Yu-Hua Lan is a Taiwan-born ceramic artist, currently living and working in Australia’s South West. Previously she worked in environmental protection and those experiences enabled her to appreciate the connections between human emotions and the natural world.
She has MA in Fine Art from Camberwell College of Arts, London. Her personal art practice experiments mainly casting organic seeds shell forms and other natural materials, transforming them into sculpture, jewelry and pottery to make more connections.
Modern days have brought some modern troubles. Reconnecting with Mother Earth has become very important to many people around the world. The whole movement was born out of the need of returning back to nature.To respond this thought, “Casting natural resource’s texture into clay” is her main making process through all the projects. This aim to arouse emotions in audiences with natural world, organic abstraction, also deconstruct the original meaning of the term "organic forms sculpture" was to her, to others and why the result of her work is how it is.

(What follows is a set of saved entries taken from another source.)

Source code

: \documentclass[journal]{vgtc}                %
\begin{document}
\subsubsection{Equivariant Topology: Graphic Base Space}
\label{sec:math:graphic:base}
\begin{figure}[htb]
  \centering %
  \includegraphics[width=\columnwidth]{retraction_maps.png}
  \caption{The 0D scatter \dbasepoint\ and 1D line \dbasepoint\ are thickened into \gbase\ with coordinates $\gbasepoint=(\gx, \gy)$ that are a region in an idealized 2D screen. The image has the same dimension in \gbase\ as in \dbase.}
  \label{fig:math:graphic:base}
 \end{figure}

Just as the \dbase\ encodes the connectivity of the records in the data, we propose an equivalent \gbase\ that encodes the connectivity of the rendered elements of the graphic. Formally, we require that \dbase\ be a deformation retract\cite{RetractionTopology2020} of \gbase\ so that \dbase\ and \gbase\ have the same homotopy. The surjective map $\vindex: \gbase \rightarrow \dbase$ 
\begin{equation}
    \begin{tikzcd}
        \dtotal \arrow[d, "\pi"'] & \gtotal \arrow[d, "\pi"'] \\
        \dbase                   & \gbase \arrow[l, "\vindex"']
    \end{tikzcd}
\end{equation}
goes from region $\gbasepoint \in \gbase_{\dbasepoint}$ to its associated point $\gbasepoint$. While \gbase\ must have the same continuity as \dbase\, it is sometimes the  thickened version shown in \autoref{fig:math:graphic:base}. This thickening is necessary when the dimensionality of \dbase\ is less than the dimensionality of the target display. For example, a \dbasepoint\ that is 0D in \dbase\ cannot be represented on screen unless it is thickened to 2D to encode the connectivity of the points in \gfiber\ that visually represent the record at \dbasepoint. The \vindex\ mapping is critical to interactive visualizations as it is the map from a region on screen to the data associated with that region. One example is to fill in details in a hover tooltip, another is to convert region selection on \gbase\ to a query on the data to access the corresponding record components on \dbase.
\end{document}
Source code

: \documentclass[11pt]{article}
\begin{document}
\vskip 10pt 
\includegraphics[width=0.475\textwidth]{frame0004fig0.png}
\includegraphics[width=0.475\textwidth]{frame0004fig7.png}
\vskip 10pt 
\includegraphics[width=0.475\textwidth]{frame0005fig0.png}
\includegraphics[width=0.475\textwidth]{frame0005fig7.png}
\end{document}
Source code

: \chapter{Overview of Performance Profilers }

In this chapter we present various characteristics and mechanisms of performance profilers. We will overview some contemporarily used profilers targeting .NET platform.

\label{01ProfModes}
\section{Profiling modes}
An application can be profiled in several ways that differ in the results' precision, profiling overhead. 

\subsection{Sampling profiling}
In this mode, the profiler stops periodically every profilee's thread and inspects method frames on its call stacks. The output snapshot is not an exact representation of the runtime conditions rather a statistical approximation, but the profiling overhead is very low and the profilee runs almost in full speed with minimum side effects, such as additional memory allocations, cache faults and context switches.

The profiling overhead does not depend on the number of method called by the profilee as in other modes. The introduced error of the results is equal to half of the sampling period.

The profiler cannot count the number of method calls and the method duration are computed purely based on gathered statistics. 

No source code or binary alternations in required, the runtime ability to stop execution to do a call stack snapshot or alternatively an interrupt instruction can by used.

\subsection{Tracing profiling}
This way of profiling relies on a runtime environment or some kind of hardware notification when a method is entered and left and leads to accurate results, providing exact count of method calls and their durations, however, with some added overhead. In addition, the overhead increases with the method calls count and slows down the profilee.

She through cast natural materials texture from plaster mould to clay, then irregular arrangement, stacking those clay forms to describe their own sensory experiences which imitates the patterns and toughness of natural texture, reconstructing the portrayal of nature in emotional memories and creating emotional bonds.
Responding to personal turmoil over the last five years and larger environmental changes, Yu-Hua represents her world in clay. A repressed and peaceful surface is accompanied by lingering doubts over turning points.
Humans are naturally attracted to organic forms. Any irregularity is comforting and approachable. People protect what they know and love but by distancing ourselves from nature, we lose our understanding and appreciation of it. The slow down has allowed the natural world to briefly recover but any uncertainty continues to cause personal anxiety. Damage is still done that is likely impossible to repair.
With her work Yu-Hua aims to connect emotionally with her audience, exploring the healing potential of cooperation, nature and making.